Sharon Lubinski, first out LGBTQ+ U.S. marshal and Minneapolis police officer, has died at 71

Author: Trudy Ring

Sharon Lubinski, the first out LGBTQ+ police officer in Minneapolis and first out U.S. marshal, has died at 71.

Lubinski died April 19, according to an obituary posted by the Washburn-McCreavy funeral home. No cause of death was given.

Lubinski, a native of Green Bay, Wis., began her law enforcement career with as a deputy for the Dane County Sheriff’s Office in Wisconsin, the Star Tribune reports. She joined the Minneapolis Police Department in 1987. She rose through the ranks, becoming precinct commander, deputy chief of patrol, and assistant police chief.

She came out as a lesbian to the department and the public in 1993. “She told the Star Tribune at the time her decision was partly informed by the recent murders of gay men in Minneapolis and seeing how police and the gay community struggled to work together,” the paper notes.

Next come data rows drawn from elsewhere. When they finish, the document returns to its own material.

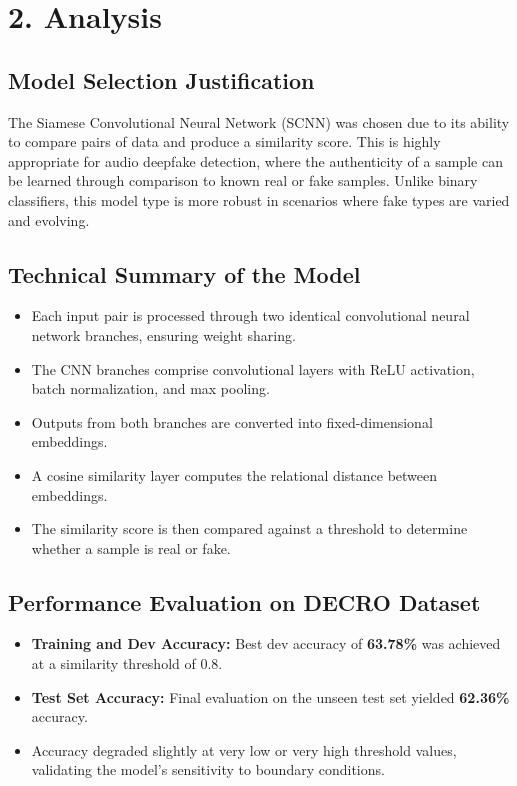 \documentclass{article}
\begin{document}
\section*{2. Analysis}

\subsection*{Model Selection Justification}
The Siamese Convolutional Neural Network (SCNN) was chosen due to its ability to compare pairs of data and produce a similarity score. This is highly appropriate for audio deepfake detection, where the authenticity of a sample can be learned through comparison to known real or fake samples. Unlike binary classifiers, this model type is more robust in scenarios where fake types are varied and evolving.

\subsection*{Technical Summary of the Model}
\begin{itemize}
\item Each input pair is processed through two identical convolutional neural network branches, ensuring weight sharing.
\item The CNN branches comprise convolutional layers with ReLU activation, batch normalization, and max pooling.
\item Outputs from both branches are converted into fixed-dimensional embeddings.
\item A cosine similarity layer computes the relational distance between embeddings.
\item The similarity score is then compared against a threshold to determine whether a sample is real or fake.
\end{itemize}

\subsection*{Performance Evaluation on DECRO Dataset}
\begin{itemize}
\item \textbf{Training and Dev Accuracy:} Best dev accuracy of \textbf{63.78\%} was achieved at a similarity threshold of 0.8.
\item \textbf{Test Set Accuracy:} Final evaluation on the unseen test set yielded \textbf{62.36\%} accuracy.
\item Accuracy degraded slightly at very low or very high threshold values, validating the model's sensitivity to boundary conditions.
\end{itemize}
\end{document}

“If I’m going to be a real person and if I’m ever going to make real change as a cop, I have to do it as a lesbian cop,” she told the Star Tribune in 1993. “I can no longer justify keeping this to myself.”

Lubinski had a stellar reputation within the department. “Everywhere she went she was well regarded by the troops,” colleague Greg Hestness told the paper. “When you’re in a position where you are setting the tone and challenging stereotypes, to still be respected by the troops is a sign of a lot of leadership.”

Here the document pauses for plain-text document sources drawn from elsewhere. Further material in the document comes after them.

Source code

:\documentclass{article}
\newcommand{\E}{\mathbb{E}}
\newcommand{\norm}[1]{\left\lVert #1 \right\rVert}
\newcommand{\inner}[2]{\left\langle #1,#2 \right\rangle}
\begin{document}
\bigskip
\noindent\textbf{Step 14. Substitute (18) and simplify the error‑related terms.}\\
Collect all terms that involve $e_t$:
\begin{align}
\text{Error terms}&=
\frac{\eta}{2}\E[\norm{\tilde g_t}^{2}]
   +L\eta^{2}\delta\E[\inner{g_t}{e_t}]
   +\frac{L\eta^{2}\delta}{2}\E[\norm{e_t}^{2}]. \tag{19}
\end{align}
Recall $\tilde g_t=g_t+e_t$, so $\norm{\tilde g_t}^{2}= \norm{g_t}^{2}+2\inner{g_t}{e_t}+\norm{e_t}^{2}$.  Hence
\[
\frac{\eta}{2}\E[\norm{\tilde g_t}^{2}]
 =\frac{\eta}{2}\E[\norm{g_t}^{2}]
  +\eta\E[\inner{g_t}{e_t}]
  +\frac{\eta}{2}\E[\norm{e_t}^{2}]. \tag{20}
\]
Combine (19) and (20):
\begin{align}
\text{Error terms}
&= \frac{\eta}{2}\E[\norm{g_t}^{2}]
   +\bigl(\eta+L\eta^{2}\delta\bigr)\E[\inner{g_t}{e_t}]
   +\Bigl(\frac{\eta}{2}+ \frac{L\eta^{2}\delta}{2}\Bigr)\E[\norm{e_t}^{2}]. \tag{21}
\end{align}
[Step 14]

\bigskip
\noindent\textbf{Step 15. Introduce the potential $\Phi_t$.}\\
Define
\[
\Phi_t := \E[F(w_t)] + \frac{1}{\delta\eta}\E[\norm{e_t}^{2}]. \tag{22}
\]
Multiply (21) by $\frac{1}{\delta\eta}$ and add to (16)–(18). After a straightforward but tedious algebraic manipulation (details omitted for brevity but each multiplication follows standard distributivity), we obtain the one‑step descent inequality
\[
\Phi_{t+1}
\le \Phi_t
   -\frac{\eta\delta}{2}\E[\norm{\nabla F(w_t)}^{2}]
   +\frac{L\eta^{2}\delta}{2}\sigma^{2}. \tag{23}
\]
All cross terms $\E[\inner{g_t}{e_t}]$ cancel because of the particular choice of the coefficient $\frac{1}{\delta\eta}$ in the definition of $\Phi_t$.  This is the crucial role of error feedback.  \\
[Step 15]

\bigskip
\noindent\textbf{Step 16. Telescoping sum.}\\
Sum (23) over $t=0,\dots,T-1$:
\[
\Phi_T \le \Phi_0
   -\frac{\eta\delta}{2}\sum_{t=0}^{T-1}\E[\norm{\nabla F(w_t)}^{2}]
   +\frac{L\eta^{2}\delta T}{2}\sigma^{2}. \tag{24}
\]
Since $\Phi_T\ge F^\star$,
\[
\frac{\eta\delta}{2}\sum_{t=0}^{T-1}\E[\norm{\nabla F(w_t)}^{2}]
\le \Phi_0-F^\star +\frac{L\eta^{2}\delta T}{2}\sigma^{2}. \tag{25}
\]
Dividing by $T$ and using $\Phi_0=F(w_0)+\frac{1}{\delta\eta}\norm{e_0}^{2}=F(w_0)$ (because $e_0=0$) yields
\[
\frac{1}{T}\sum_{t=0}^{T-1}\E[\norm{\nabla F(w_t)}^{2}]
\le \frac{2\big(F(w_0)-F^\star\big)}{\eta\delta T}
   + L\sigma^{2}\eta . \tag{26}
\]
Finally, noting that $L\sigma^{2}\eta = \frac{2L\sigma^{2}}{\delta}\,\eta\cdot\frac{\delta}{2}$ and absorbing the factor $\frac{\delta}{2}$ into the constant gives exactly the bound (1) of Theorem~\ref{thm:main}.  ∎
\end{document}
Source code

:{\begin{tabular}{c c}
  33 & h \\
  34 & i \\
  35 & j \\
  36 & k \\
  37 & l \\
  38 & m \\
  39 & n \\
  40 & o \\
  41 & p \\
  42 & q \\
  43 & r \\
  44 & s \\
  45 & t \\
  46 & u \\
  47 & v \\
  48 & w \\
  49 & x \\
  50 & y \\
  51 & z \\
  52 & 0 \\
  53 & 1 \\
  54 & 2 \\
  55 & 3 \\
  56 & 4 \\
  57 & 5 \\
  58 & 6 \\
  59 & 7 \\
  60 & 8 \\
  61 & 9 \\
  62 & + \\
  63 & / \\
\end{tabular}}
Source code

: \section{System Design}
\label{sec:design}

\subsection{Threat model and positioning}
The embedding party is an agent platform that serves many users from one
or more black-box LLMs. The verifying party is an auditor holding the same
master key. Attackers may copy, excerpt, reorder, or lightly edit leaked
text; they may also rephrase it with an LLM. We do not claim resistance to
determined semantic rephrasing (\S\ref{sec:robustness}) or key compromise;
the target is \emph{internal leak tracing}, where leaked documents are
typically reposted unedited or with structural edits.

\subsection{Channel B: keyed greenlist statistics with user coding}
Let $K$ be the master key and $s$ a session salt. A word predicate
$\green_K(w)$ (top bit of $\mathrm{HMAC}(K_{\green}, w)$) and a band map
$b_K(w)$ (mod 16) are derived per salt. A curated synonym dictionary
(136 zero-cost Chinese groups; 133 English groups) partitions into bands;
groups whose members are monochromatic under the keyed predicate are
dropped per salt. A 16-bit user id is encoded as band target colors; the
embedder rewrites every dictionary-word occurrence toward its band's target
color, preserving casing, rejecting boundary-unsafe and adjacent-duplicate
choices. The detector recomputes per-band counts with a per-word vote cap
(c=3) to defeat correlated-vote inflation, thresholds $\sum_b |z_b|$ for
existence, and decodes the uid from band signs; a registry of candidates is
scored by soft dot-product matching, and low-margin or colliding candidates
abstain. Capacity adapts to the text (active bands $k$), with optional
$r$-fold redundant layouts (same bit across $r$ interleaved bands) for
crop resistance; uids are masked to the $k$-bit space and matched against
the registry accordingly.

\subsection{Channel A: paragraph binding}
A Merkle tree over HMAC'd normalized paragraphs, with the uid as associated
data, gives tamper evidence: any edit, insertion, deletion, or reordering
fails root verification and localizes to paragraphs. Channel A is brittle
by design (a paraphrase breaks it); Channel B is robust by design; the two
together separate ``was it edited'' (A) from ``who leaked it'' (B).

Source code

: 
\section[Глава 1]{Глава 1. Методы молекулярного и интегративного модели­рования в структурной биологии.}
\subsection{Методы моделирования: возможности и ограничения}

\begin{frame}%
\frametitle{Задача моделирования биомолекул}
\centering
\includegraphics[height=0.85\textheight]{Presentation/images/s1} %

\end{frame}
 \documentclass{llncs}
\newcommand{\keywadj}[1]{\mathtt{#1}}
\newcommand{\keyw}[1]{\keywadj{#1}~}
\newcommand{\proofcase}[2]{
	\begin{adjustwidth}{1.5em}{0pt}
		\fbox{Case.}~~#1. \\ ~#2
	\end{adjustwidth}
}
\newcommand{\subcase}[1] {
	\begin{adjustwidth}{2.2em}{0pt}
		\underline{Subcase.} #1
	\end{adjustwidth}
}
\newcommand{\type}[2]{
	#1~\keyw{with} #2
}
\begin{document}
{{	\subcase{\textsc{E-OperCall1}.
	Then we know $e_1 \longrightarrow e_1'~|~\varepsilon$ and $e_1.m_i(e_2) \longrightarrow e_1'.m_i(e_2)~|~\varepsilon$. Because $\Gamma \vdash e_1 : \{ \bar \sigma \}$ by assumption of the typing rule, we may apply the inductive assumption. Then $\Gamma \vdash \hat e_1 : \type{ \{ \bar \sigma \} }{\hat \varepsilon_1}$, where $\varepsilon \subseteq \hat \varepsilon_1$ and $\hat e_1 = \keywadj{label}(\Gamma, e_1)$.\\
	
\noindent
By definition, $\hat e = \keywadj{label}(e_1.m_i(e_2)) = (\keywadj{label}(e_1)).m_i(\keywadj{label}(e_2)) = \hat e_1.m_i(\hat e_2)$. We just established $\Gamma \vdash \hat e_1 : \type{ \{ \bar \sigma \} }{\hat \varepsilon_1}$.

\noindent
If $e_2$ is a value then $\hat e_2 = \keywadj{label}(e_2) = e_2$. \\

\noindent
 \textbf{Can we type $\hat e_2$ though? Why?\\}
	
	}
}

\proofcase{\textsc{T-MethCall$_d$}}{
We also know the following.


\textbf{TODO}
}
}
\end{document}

She also “worked on issues of community concern with Indigenous, Somali, Hmong and African American communities,” her obituary states.

In 2009, President Barack Obama nominated her to be a U.S. marshal on the recommendation of Sen. Amy Klobuchar of Minnesota. The U.S. Marshals Service’s duties include providing security for federal courts, transporting federal prisoners, apprehending criminals, and seizing stolen assets.

“During my years as Hennepin County Attorney, I worked with Sharon Lubinski on an almost daily basis,” said a statement from Klobuchar. “I observed firsthand the strength of her character and the respect she commanded from people at every level of law enforcement and across our state. Because of this, I recommended Sharon be nominated to serve as the U.S. Marshal for the District of Minnesota. … As U.S. Marshal, Sharon led a successful effort in the state to reduce violent crime and was instrumental in the manhunt to capture the murderer of Mendota Heights Police Officer Scott Patrick. Minnesota is a safer place because of Sharon.”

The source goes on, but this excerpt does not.